From the Washington Post's Anser Sheet
By Joanne Yatvin
At a time when tight state budgets are pushing schools to increase class sizes at all levels, some of the most powerful voices in educational policymaking are telling us that size doesn’t matter. Unless, maybe, large classes improve student learning. According to recent statements by Education Secretary Arne Duncan and Bill Gates, for example, great teachers do just fine with oversize classes. So why not give as many students as possible a seat in their classrooms?
Most of the research done in the last 30 years argues against this notion, showing that small classes, especially in the primary grades, boost student achievement and that the benefits last through later grades when students are in ordinary size classrooms.
It’s clear, however, that large class advocates don’t care much for research. Their opinions are based on false analogies to their experience in fields other than education, unreliable data, and personal anecdotes.
In this case, school districts themselves are putting out misleading data. In their reports, often widely publicized, it looks like ordinary classrooms have only 19, or even 15 students, when in fact there are 25 to 30 live kids in most of them. The disparity arises from using averages that include special education teachers, counselors, and literacy coaches who work with small numbers of students or even one student at a time, but that is rarely made clear to the public.
Personal anecdotes come from many of us who judge today’s education through comparisons to our own memories. It’s not unusual for a successful middle-ager to say, “There were 40 kids in my 8th grade class, and we all turned out fine.”
But is that true? There were 40 in my class, too, until the middle of the year when two 17 year olds left to join the U.S. Navy. About five more of my classmates lasted till the end of the year, but never went on to high school with the rest of us.
Class size mattered then, and it matters now. For teachers, just managing the physical maneuvers within a large group is challenging. How do you make sure that all kindergarteners’ shoes are tied and their coats buttoned up before they go outside to a wintry playground? How do you apportion the 25 workstations in a high school chemistry lab among 35 students?
Only after the physical problems are taken care of can teachers begin to deal with the challenges of facilitating school learning. In the real world, children and adolescents encounter new information and skills all the time, but they have the freedom to reject, postpone, or learn things at their own pace. School allows no such choices: Here it is; learn it now; prove you know it tomorrow. And it is the teacher’s responsibility to make all that happen.
Good teachers accept their role and carry it out by moving around the room while students work, stopping frequently to check, give help, or just encourage. They also design lessons to accommodate the range of student competence within their classes, hold small group review and re-teaching sessions, meet with individuals who still don’t “get it”, communicate with parents, and reflect on how each day’s lesson went to make things go more smoothly tomorrow.
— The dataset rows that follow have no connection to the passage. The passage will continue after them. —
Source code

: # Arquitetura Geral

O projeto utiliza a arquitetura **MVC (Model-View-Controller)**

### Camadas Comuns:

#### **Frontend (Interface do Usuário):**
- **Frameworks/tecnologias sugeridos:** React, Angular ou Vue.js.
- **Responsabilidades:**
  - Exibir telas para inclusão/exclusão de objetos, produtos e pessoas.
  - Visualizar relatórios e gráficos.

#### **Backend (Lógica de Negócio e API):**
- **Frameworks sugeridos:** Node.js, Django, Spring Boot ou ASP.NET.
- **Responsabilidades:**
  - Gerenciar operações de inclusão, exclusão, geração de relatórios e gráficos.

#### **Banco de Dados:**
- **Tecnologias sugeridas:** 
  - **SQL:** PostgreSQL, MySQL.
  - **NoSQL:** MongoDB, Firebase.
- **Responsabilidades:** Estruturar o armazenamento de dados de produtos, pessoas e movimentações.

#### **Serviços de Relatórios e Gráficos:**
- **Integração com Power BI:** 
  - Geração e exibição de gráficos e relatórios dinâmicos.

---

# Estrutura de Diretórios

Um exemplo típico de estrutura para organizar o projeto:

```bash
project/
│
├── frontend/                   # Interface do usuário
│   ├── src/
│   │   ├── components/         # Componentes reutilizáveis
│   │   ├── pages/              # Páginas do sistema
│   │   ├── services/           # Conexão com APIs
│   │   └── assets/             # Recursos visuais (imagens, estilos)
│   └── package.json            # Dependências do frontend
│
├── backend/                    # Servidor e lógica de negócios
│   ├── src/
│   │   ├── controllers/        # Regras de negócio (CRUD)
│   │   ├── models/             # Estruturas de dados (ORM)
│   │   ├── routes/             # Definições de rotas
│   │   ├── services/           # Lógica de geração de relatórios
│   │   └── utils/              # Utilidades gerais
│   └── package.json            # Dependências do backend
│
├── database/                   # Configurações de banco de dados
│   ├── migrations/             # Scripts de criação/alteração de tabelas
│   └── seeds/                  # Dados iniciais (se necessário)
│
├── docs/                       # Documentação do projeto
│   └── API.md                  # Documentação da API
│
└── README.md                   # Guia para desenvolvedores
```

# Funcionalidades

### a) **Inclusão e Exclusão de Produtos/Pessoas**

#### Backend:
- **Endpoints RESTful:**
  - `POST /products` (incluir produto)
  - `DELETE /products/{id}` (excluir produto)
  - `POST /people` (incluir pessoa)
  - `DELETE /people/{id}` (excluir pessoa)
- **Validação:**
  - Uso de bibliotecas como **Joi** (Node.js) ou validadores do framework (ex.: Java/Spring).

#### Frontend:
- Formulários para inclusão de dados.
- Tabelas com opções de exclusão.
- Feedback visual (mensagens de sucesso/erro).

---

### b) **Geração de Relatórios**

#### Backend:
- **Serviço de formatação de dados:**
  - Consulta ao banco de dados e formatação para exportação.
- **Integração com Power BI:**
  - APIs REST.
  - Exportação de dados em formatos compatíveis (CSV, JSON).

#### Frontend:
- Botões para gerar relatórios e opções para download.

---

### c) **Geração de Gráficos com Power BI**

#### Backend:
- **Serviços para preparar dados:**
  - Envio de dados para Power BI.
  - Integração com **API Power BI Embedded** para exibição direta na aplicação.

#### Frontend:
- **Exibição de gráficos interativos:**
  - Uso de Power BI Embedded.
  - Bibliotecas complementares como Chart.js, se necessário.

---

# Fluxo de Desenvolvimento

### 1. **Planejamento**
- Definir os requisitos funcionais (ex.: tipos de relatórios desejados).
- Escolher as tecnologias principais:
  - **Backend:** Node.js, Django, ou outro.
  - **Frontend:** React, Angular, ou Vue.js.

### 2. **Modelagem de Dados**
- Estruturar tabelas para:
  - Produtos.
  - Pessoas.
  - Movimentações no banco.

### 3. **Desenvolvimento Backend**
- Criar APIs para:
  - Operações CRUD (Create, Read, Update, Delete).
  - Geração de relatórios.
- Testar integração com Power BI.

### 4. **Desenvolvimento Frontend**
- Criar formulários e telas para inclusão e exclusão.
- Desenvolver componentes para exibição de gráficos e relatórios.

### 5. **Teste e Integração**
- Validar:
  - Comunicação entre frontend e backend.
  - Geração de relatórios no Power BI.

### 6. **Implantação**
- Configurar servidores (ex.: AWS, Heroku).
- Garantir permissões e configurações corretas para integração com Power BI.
Doing all these things means multi-tasking during class time and putting in several hours of planning and paperwork outside the school day. With experience and smart thinking, good teachers can manage all their responsibilities with classes up to 25. But past that number things get harder and harder. And there is a breaking point, maybe at 30 or 35, certainly at 40.
If we really want all the excellent teachers policymakers, politicians, and pundits are calling for, we have to be willing to provide the school supports that are necessary. One of those supports is reasonable class sizes that allow teachers to do their job to the best of their ability, keep their sanity, and have a life.